Saved entries

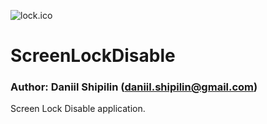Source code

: ![lock.ico](./ScreenLockDisable/Images/lock.ico)

# ScreenLockDisable

### Author: Daniil Shipilin (daniil.shipilin@gmail.com)

Screen Lock Disable application.
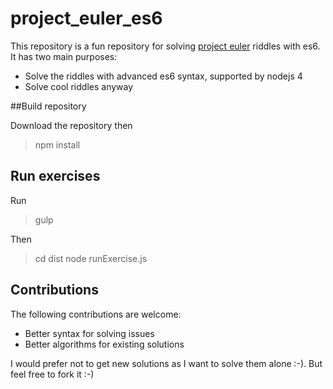 # project_euler_es6

This repository is a fun repository for solving [project euler](https://projecteuler.net/) riddles with es6.
It has two main purposes:
* Solve the riddles with advanced es6 syntax, supported by nodejs 4
* Solve cool riddles anyway

##Build repository

Download the repository then 

> npm install

## Run exercises
Run 
> gulp

Then 
> cd dist
> node runExercise.js <number of exercise>
 
## Contributions

The following contributions are welcome:

* Better syntax for solving issues
* Better algorithms for existing solutions

I would prefer not to get new solutions as I want to solve them alone :-).
But feel free to fork it :-)




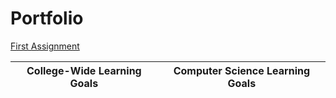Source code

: # Portfolio


[First Assignment](https://github.com/heytoshi/2D-Platformer/blob/master/PORTFOLIO.md)

|College-Wide Learning Goals          | Computer Science Learning Goals        |
| ----------------------------------- |:--------------------------------------:| 

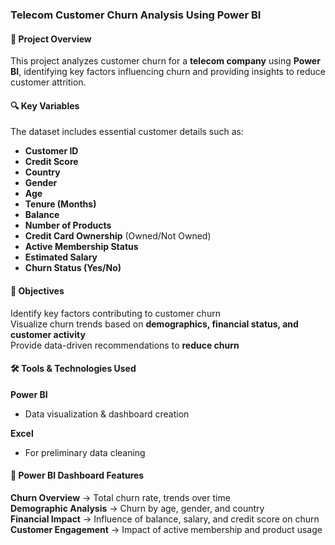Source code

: ### **Telecom Customer Churn Analysis Using Power BI**  

#### 📌 **Project Overview**  
This project analyzes customer churn for a **telecom company** using **Power BI**, identifying key factors influencing churn and providing insights to reduce customer attrition.  

#### 🔍 **Key Variables**  
The dataset includes essential customer details such as:  
- **Customer ID**  
- **Credit Score**  
- **Country**  
- **Gender**  
- **Age**  
- **Tenure (Months)**  
- **Balance**  
- **Number of Products**  
- **Credit Card Ownership** (Owned/Not Owned)  
- **Active Membership Status**  
- **Estimated Salary**  
- **Churn Status (Yes/No)**  

#### 🎯 **Objectives**  
Identify key factors contributing to customer churn  
Visualize churn trends based on **demographics, financial status, and customer activity**  
Provide data-driven recommendations to **reduce churn**  

#### 🛠 **Tools & Technologies Used**  
**Power BI**
- Data visualization & dashboard creation
  
**Excel**
- For preliminary data cleaning

#### 📌 **Power BI Dashboard Features**  
**Churn Overview** → Total churn rate, trends over time  
**Demographic Analysis** → Churn by age, gender, and country  
**Financial Impact** → Influence of balance, salary, and credit score on churn  
**Customer Engagement** → Impact of active membership and product usage  
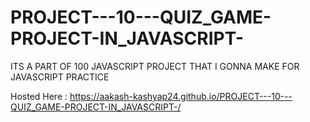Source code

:# PROJECT---10---QUIZ_GAME-PROJECT-IN_JAVASCRIPT-
ITS A PART OF 100 JAVASCRIPT PROJECT THAT I GONNA MAKE FOR JAVASCRIPT PRACTICE

Hosted Here : https://aakash-kashyap24.github.io/PROJECT---10---QUIZ_GAME-PROJECT-IN_JAVASCRIPT-/
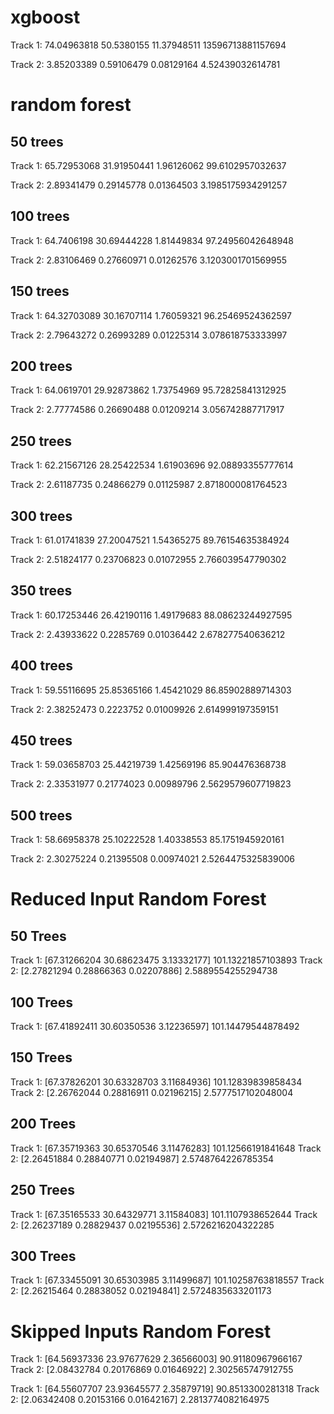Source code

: # xgboost 
Track 1: 74.04963818    50.5380155      11.37948511     13596713881157694

Track 2: 3.85203389     0.59106479      0.08129164      4.52439032614781

# random forest
## 50 trees
Track 1: 65.72953068    31.91950441     1.96126062      99.6102957032637

Track 2: 2.89341479     0.29145778      0.01364503      3.1985175934291257

## 100 trees
Track 1: 64.7406198     30.69444228     1.81449834      97.24956042648948

Track 2: 2.83106469     0.27660971      0.01262576      3.1203001701569955

## 150 trees
Track 1: 64.32703089    30.16707114     1.76059321      96.25469524362597

Track 2: 2.79643272     0.26993289      0.01225314      3.078618753333997

## 200 trees
Track 1: 64.0619701     29.92873862     1.73754969      95.72825841312925

Track 2: 2.77774586     0.26690488      0.01209214      3.056742887717917

## 250 trees
Track 1: 62.21567126    28.25422534     1.61903696      92.08893355777614

Track 2: 2.61187735     0.24866279      0.01125987      2.8718000081764523

## 300 trees
Track 1: 61.01741839    27.20047521     1.54365275      89.76154635384924

Track 2: 2.51824177     0.23706823      0.01072955      2.766039547790302

## 350 trees
Track 1: 60.17253446    26.42190116     1.49179683      88.08623244927595

Track 2: 2.43933622     0.2285769       0.01036442      2.678277540636212

## 400 trees
Track 1: 59.55116695    25.85365166     1.45421029      86.85902889714303

Track 2: 2.38252473     0.2223752       0.01009926      2.614999197359151

## 450 trees
Track 1: 59.03658703    25.44219739     1.42569196      85.904476368738

Track 2: 2.33531977     0.21774023      0.00989796      2.5629579607719823

## 500 trees
Track 1: 58.66958378    25.10222528     1.40338553      85.1751945920161

Track 2: 2.30275224     0.21395508      0.00974021      2.5264475325839006


# Reduced Input Random Forest
## 50 Trees
Track 1: [67.31266204 30.68623475  3.13332177] 101.13221857103893
Track 2: [2.27821294 0.28866363 0.02207886] 2.5889554255294738
## 100 Trees
Track 1: [67.41892411 30.60350536  3.12236597] 101.14479544878492
## 150 Trees
Track 1: [67.37826201 30.63328703  3.11684936] 101.12839839858434
Track 2: [2.26762044 0.28816911 0.02196215] 2.5777517102048004
## 200 Trees
Track 1: [67.35719363 30.65370546  3.11476283] 101.12566191841648
Track 2: [2.26451884 0.28840771 0.02194987] 2.5748764226785354
## 250 Trees
Track 1: [67.35165533 30.64329771  3.11584083] 101.1107938652644
Track 2: [2.26237189 0.28829437 0.02195536] 2.5726216204322285
## 300 Trees
Track 1: [67.33455091 30.65303985  3.11499687] 101.10258763818557
Track 2: [2.26215464 0.28838052 0.02194841] 2.5724835633201173

# Skipped Inputs Random Forest
Track 1: [64.56937336 23.97677629  2.36566003] 90.91180967966167
Track 2: [2.08432784 0.20176869 0.01646922] 2.302565747912755

Track 1: [64.55607707 23.93645577  2.35879719] 90.8513300281318
Track 2: [2.06342408 0.20153166 0.01642167] 2.2813774082164975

THE TASK
Gather every line from the entries above where the word "trends" appears, and copy them.

EXERCISE RESULT
Visualize churn trends based on **demographics, financial status, and customer activity**  
**Churn Overview** → Total churn rate, trends over time  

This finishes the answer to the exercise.